The only thing I could do was ask questions, google new terms, and interpret as best I could. I would design a new feature and send screenshots of iterations to my product manager to validate the direction I was heading. I asked her constant questions along the way to help me understand the user cases and tried to be honest when I didn’t understand something.
After a couple weeks, I finally felt like I was starting to figure it out. The meetings started to make more sense, I was starting to understand the users and the product itself, and I was getting better at designing the product.
In addition, I got to explore my UI/graphic design side by redesigning the company website. I made illustrations, backgrounds, and icons like these.

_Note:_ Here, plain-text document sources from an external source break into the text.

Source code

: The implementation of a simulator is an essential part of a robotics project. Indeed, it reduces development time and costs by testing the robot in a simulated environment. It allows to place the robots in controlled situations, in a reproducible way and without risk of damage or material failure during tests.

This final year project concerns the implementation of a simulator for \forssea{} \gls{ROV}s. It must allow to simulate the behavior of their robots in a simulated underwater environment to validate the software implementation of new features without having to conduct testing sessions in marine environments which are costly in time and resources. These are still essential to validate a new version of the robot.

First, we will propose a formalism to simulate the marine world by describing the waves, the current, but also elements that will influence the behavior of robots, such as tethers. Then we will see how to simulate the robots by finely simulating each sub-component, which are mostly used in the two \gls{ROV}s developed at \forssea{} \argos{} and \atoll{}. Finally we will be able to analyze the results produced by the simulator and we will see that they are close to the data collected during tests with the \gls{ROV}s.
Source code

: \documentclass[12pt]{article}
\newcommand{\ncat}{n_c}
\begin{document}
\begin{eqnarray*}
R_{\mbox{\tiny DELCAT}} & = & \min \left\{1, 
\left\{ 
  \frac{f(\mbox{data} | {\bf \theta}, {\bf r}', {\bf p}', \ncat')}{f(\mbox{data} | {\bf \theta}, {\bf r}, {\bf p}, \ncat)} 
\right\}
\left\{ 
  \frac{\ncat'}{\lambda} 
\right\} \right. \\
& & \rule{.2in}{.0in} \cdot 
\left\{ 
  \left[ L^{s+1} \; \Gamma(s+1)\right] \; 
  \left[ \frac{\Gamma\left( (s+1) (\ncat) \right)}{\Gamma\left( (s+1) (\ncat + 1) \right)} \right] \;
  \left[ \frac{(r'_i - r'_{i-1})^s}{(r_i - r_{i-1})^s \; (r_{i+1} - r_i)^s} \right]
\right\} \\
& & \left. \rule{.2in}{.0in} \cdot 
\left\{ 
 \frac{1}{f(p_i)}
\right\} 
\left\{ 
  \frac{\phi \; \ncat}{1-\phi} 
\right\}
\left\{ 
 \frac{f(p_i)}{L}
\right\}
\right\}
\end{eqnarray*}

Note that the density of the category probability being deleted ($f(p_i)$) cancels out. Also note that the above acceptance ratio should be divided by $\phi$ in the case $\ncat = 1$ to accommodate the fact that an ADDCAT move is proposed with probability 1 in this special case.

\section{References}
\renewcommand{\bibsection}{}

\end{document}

Then at a team dinner, our COO told me I should take a stab at our logo for the customer relationship management product called Sonar. A week later, I sent him my first draft. A few days after that, he approved the logo and told the web developers to put it in the program.
The next evening after work I read an email our COO sent out to our entire company. He explained the future of Sonar and how it’s going to be expanding to external customers. Then he gave me a shoutout. He said, “Part of this future is also a new logo designed by Lauren Marlowe, which I am proud to introduce to the company today.” and attached my new logo in the email.
The next day a couple different people acknowledged me for my new logo design. It made me feel on top of the world.
Then I was challenged again. 2 weeks ago, my product manager who was usually there to help answer my questions went to Europe on vacation. I was on my own to manage the designs and prototypes.
Since then, I’ve been reporting directly to the founder of Sonar with one on one meetings almost daily. I’ve learned what kind of questions to ask to understand how to design the features he wants. I’ve learned with trial and error. Our one on one meetings quickly evolved into meetings where I write down all the iterations I need to make.
The past 9 weeks have taught me more about my talents and passion than anything I’ve ever done. I feel creative, validated, and more confident about my ability to design.
Most of all, I’ve learned how glad I am that I never went to college.